GPQ is an extremely fast and flexible priority queue, capable of a few million transactions a second when run in RAM and hundreds of thousands of transactions a second when synced to disk. GPQ supports a complex "Double Priority Queue" which allows for priorities to be distributed across N buckets, with each bucket holding a second priority queue which allows for internal escalation and timeouts of items based on parameters the user can specify during submission combined with how frequently you ask GPQ to prioritize the queue.

Table of Contents

Background

GPQ was written as an experiment when I was playing with Fibonacci Heaps and wanted to find something faster. I was disappointed by the state of research and libraries being used by most common applications, so GPQ is meant to be a highly flexible framework that can support a multitude of workloads.

Benchmarks

Due to the fact that most operations are done in constant time O(1) or logarithmic time O(log n), with the exception of the prioritize function which happens in linear time O(n), all GPQ operations are extremely fast. A single GPQ can handle a few million transactions a second and can be tuned depending on your work load. I have included some basic benchmarks using C++, Rust, Zig, and Go to measure GPQ's performance against the standard implementations of other languages.
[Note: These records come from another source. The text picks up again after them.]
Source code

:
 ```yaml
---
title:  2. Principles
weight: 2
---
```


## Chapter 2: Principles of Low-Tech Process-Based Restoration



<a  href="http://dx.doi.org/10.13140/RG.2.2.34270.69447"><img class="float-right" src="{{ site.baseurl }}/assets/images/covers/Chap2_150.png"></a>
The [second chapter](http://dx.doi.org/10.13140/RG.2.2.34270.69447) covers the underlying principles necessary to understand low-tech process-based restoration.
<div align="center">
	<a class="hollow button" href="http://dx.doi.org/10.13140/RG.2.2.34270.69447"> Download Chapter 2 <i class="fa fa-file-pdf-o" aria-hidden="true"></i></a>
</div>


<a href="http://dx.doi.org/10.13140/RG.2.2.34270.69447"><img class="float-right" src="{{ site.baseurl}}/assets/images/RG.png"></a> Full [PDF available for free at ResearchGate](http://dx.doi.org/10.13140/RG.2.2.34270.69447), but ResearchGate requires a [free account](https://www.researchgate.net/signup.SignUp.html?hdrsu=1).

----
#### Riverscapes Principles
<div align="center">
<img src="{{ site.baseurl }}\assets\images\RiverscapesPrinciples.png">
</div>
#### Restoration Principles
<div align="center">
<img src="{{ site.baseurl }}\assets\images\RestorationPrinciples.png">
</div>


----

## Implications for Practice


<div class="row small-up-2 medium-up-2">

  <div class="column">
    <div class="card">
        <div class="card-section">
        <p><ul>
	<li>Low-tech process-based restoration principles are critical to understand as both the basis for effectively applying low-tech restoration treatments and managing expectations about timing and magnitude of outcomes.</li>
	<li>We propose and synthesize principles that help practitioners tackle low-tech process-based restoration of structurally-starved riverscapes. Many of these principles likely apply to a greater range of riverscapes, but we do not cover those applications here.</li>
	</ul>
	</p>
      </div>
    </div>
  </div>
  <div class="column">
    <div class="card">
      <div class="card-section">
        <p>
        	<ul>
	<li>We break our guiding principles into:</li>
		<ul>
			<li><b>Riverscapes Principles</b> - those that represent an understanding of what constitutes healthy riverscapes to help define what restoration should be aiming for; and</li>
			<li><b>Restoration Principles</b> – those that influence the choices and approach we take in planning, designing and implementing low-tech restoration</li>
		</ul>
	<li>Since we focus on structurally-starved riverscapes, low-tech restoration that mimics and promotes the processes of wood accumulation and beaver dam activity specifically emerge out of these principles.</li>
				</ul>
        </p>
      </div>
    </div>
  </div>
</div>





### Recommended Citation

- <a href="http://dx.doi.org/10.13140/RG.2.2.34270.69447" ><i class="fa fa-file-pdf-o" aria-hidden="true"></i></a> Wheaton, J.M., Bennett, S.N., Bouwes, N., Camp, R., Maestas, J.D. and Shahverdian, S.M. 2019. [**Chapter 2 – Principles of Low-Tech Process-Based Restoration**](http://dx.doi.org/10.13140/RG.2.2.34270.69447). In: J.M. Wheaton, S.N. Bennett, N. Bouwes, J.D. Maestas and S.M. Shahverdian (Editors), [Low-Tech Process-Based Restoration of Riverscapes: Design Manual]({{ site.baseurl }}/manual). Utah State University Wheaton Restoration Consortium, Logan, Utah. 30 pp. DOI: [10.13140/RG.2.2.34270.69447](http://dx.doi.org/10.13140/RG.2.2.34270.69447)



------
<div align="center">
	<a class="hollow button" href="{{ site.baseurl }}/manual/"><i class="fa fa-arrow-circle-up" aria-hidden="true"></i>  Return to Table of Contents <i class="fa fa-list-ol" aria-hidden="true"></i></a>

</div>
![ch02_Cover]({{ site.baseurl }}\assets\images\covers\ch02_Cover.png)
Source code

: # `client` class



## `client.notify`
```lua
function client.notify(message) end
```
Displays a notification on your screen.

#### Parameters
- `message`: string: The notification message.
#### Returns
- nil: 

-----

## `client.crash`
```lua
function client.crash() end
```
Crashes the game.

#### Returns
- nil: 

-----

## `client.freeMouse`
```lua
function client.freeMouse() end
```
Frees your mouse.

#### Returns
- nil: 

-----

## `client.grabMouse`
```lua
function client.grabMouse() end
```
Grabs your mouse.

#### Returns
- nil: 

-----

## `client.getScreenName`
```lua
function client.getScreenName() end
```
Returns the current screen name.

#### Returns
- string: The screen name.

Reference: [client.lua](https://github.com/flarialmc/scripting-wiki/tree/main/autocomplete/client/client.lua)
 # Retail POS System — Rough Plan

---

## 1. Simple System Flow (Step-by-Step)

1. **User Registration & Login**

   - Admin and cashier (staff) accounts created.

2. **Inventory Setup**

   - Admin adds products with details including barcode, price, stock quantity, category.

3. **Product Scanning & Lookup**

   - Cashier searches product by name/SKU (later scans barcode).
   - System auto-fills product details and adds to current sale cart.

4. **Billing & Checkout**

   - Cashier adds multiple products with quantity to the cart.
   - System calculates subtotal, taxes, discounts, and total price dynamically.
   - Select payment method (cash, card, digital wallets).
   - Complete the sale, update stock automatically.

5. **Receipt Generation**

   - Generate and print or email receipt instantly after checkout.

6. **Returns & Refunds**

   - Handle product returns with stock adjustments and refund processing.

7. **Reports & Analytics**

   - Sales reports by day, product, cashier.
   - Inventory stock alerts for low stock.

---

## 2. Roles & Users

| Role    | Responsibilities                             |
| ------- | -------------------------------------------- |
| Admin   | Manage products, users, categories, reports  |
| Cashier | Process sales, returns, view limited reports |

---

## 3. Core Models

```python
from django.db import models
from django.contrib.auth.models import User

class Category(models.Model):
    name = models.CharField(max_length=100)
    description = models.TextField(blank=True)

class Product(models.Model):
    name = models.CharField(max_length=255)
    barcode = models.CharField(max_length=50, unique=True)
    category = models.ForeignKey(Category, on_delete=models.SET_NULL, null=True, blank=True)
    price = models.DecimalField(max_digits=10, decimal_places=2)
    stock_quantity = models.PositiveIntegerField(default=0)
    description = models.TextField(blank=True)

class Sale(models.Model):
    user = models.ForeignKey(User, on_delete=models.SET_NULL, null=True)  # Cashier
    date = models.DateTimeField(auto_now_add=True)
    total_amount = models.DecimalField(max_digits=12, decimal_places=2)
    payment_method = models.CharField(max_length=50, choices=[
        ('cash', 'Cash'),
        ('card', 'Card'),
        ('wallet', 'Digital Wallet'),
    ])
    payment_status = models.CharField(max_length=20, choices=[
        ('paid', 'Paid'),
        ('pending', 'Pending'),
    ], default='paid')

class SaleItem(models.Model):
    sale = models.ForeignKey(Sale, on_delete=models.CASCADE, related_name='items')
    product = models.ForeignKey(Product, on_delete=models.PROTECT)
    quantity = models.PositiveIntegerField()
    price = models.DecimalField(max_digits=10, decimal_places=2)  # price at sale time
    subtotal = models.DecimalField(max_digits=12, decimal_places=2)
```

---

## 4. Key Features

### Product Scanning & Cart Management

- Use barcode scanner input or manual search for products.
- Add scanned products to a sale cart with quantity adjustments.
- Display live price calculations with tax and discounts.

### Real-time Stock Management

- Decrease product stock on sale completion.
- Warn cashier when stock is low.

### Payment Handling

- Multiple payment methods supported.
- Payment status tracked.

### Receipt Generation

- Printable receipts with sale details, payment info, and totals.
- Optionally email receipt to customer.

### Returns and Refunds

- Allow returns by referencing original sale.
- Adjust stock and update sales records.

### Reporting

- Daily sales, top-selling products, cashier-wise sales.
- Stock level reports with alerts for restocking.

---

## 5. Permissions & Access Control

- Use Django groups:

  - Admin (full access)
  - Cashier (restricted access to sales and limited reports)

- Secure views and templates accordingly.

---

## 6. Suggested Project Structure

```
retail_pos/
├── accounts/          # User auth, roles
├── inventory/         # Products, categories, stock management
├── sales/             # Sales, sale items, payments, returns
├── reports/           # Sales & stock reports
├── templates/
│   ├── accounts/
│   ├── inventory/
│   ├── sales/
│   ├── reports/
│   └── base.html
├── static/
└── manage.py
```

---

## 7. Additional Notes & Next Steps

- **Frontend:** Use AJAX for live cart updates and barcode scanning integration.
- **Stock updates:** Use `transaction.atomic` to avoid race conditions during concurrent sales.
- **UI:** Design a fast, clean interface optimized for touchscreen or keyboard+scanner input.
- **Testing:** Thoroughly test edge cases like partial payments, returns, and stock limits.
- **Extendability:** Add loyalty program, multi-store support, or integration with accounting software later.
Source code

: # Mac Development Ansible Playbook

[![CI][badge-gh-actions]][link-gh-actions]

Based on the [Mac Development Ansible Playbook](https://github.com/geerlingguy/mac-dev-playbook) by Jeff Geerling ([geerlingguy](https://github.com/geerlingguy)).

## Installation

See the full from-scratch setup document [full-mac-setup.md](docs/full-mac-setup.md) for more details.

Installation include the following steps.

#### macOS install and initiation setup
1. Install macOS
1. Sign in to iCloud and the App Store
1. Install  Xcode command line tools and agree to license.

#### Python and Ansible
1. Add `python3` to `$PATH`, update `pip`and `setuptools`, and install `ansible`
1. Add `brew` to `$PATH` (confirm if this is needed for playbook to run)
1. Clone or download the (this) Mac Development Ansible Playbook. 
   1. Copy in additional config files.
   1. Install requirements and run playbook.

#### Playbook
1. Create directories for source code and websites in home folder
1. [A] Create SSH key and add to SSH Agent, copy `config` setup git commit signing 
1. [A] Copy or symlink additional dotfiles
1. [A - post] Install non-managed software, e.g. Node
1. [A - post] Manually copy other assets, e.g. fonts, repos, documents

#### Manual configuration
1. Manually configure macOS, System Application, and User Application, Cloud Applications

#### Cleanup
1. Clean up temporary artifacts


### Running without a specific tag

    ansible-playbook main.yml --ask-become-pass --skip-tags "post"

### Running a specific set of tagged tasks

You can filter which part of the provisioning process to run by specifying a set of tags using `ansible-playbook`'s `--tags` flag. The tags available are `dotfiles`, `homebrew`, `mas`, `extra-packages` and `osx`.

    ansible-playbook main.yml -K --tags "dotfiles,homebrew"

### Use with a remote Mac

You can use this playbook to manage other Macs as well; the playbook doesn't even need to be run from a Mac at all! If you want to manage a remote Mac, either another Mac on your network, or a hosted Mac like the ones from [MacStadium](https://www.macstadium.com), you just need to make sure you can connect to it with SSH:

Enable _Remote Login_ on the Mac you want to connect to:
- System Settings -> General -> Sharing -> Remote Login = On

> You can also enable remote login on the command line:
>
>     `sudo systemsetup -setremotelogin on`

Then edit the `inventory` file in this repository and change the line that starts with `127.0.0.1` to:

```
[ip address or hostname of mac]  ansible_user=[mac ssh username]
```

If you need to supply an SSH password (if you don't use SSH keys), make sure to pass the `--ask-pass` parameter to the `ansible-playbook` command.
While not a direct comparison, 10 million entries fully enqueued and dequeued (WITHOUT multiple routines) takes about 3.5 seconds with Go/GPQ, 5.5 seconds with Zig, 6 seconds with Rust, and about 9 seconds for C++. (Happy to have someone who knows C++ or Rust or Zig well to comment here and update what I have in bench)

Server Usage

GPQ includes a fully featured server implementation that supports, users, topics, token auth, batching through avro or arrow, settings and state recovery, and graceful exits among many other features.

The Server comes with it's own documents which you can read here: ReadMe

Direct Usage

Prerequisites

For this you will need Go >= 1.22 and gpq itself uses hashmap and BadgerDB.

Import Directly

GPQ at the core is a embeddable priority queue meant to be used at the core of critical workloads that require complex queueing and delivery order guarantees. The best way to use it is just to import it.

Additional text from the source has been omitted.